## Exercise brief
In the material below, the lines from the one containing "Formulir Identitas Mahasiswa" through the one containing "on his computer." are to be given again exactly, ends included, and no others.

[Given information Boundary: Start]

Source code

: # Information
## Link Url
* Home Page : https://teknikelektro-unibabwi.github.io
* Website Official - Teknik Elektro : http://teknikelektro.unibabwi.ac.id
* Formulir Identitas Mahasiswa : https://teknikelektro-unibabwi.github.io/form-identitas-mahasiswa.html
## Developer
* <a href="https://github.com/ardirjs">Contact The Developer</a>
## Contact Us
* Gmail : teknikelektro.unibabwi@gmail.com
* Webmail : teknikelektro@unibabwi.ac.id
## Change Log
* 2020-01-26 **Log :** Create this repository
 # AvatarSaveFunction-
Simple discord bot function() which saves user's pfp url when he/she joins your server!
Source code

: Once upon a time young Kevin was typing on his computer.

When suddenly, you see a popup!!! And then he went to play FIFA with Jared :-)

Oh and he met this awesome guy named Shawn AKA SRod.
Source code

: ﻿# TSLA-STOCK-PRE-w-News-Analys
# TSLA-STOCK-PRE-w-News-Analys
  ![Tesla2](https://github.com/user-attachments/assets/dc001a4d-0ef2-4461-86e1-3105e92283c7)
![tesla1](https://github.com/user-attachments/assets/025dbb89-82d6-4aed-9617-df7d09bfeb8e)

[Given information Boundary: End]
[Given information Boundary: Start]

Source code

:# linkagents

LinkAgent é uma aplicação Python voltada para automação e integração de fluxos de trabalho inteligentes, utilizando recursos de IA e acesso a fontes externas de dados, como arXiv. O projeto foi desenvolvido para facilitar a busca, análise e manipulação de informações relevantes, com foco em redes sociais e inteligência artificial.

[Given information Boundary: End]

## Written answer
* Formulir Identitas Mahasiswa : https://teknikelektro-unibabwi.github.io/form-identitas-mahasiswa.html
## Developer
* <a href="https://github.com/ardirjs">Contact The Developer</a>
## Contact Us
* Gmail : teknikelektro.unibabwi@gmail.com
* Webmail : teknikelektro@unibabwi.ac.id
## Change Log
* 2020-01-26 **Log :** Create this repository
 # AvatarSaveFunction-
Simple discord bot function() which saves user's pfp url when he/she joins your server!
Source code

: Once upon a time young Kevin was typing on his computer.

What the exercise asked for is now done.